Начали сразу за вязами, возле мексиканской бани, где заезжие индейцы разбивали вигвам, зажигали внутри костер, на раскаленных камнях раскладывали свои куренья.

Нильс потихоньку подгонял трактор к очередной колдобине, плавно, осторожно, выходил, смотрел, вздыхал, молча указывал мне, куда сбрасывать песок, куда щебень; выбирался сам повозить лопатой, потоптаться; влезал в кабину, оглядывался, проверял, держусь ли я; я махал ему рукой, он улыбался и мы ехали. Улыбался он с сознанием бесполезности всей этой затеи.

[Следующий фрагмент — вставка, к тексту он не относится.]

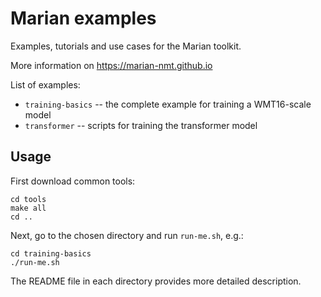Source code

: # Marian examples

Examples, tutorials and use cases for the Marian toolkit.

More information on https://marian-nmt.github.io

List of examples:
* `training-basics` -- the complete example for training a WMT16-scale model
* `transformer` -- scripts for training the transformer model

## Usage

First download common tools:

    cd tools
    make all
    cd ..

Next, go to the chosen directory and run `run-me.sh`, e.g.:

    cd training-basics
    ./run-me.sh

The README file in each directory provides more detailed description.
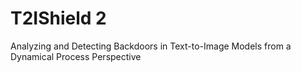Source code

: # T2IShield 2

Analyzing and Detecting Backdoors in Text-to-Image Models from a Dynamical Process Perspective
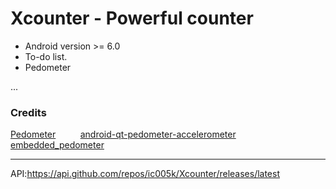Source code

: # Xcounter - Powerful counter

* Android version >= 6.0
* To-do list.
* Pedometer

...

### Credits

[Pedometer](https://github.com/vikasy/Pedometer)&nbsp; &nbsp; &nbsp; &nbsp; &nbsp;
[android-qt-pedometer-accelerometer](https://github.com/adct-the-experimenter/android-qt-pedometer-accelerometer)&nbsp; &nbsp; &nbsp; &nbsp; &nbsp;
[embedded_pedometer](https://github.com/nerajbobra/embedded_pedometer)&nbsp; &nbsp; &nbsp; &nbsp; &nbsp;

---

API:https://api.github.com/repos/ic005k/Xcounter/releases/latest
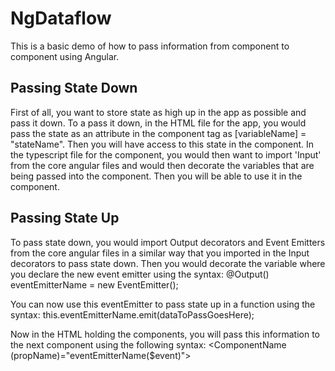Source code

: # NgDataflow

This is a basic demo of how to pass information from component to component using Angular.

## Passing State Down 

First of all, you want to store state as high up in the app as possible and pass it down. To
a pass it down, in the HTML file for the app, you would pass the state as an attribute in the 
component tag as [variableName] = "stateName". Then you will have access to this state in the
component. In the typescript file for the component, you would then want to import 'Input' 
from the core angular files and would then decorate the variables that are being passed into
the component. Then you will be able to use it in the component.

## Passing State Up

To pass state down,  you would import Output decorators and Event Emitters from the core
angular files in a similar way that you imported in the Input decorators to pass state 
down. Then you would decorate the variable where you declare the new event emitter using
the syntax:
@Output() eventEmitterName = new EventEmitter();

You can now use this eventEmitter to pass state up in a function using the syntax:
this.eventEmitterName.emit(dataToPassGoesHere);

Now in the HTML holding the components, you will pass this information to the next component
using the following syntax:
<ComponentName (propName)="eventEmitterName($event)"></ComponentName>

Наполнив колдобину щебнем, насыпав песка сверху, мы двигали дальше. Снова останавливались возле ямки. Подкатывались. Я сбрасывал щебень, песок. И так всю дорогу. Два с половиной километра. Часто приходилось возвращаться за щебнем. Потом он кончился. Тогда стали бить кирпич, уже старый, уже колотый и никчемный. Толкли кирпич и мешали с песком. Но потом и кирпичи кончились. Работы прекратились. Ни с того ни с сего старик остановил все «крупные проекты». Ему пришла в голову другая идея… Он должен был подумать… поэтому он остановил все работы вообще… Литовцы побросали кисти и молотки, закурили; украинцы кое-как раскидали цемент и принялись за брагу… Через несколько дней кончились запасы риса и макарон, и тут все обнаружили, что старик исчез.

* * *

Дорога в Пяэскюла вилась, как та змея, которую мы нашли раздавленной…

Змея лежала на дороге совсем неподвижно, она была плоская и затвердевшая, но будто все еще куда-то пыталась увильнуть… в ее мертвом теле запечатлелось движение, как на фотоснимке…

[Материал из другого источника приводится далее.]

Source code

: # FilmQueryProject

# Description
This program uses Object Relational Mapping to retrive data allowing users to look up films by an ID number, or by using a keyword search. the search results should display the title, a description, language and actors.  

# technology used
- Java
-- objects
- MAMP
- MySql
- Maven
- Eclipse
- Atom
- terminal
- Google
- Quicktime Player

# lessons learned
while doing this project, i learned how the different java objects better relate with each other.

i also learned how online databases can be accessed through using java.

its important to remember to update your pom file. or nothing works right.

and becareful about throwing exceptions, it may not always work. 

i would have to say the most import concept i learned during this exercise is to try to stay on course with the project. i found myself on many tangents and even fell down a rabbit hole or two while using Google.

Лешка сказал, что змею раздавило в тот самый момент, когда она переползала дорогу, и грузовик или мотороллер Тоомаса просто переехал ее и раздавил, и ее вот так сплющило, и все выдавило наружу, вот это все — и кровь, и яд там, кишки и все…

— Может, это даже был грузовик твоего деда! — предположил Лешка, делая большие глаза.

Я сказал, что, может быть, да…

Змея лежала между выбоинами, чуть в сторонке от весело поблескивающей лужи. Она сохла на солнце. И когда окончательно высохла, Лешка подобрал ее, поднял в воздух и сказал:

— Во! Совсем засохла! Твердая! Зыко!

Она висела в воздухе, точно извиваясь…

Да, мертвая змея все еще вилась, но никуда не могла деться…

Как и дорога… Она тоже вилась, но никуда не могла уползти; мертвая, раздавленная колесами грузовиков; они выдавили все ее внутренности, которые остались произрастать на обочине.

Тогда я ничего такого не мог помыслить, потому что сам там рос, как подорожник, возле поворота, у столба с перекладиной и ржавой табличкой «31». Столб был похож на циркуль, которым отец делал чертежи. Он был шаткий, и поэтому, когда зажигался фонарь, заливая двор и комнату несвежим желтым светом, кусты, забор, ступеньки, вишни, стол, стулья, комод и сервант с выводком фарфоровых уточек — все легонько дрожало, как в квартире бабушки и дедушки, которые жили в городе, за мостом, возле железной дороги… Я просыпался, смотрел, как тени вишен змеятся на потолке, и ждал, когда все это лопнет, лопнет, как пузырь.

От столба дорога бежала вниз и, сузившись, виляла между деревцами вдоль канавы с высохшей речкой, обросшей камышом, между двумя большими березами, вдоль колодцев к лесу, за которым были бескрайние болота… тьма!.. только большая красная труба торчала и чадила, изрыгая желтый дым.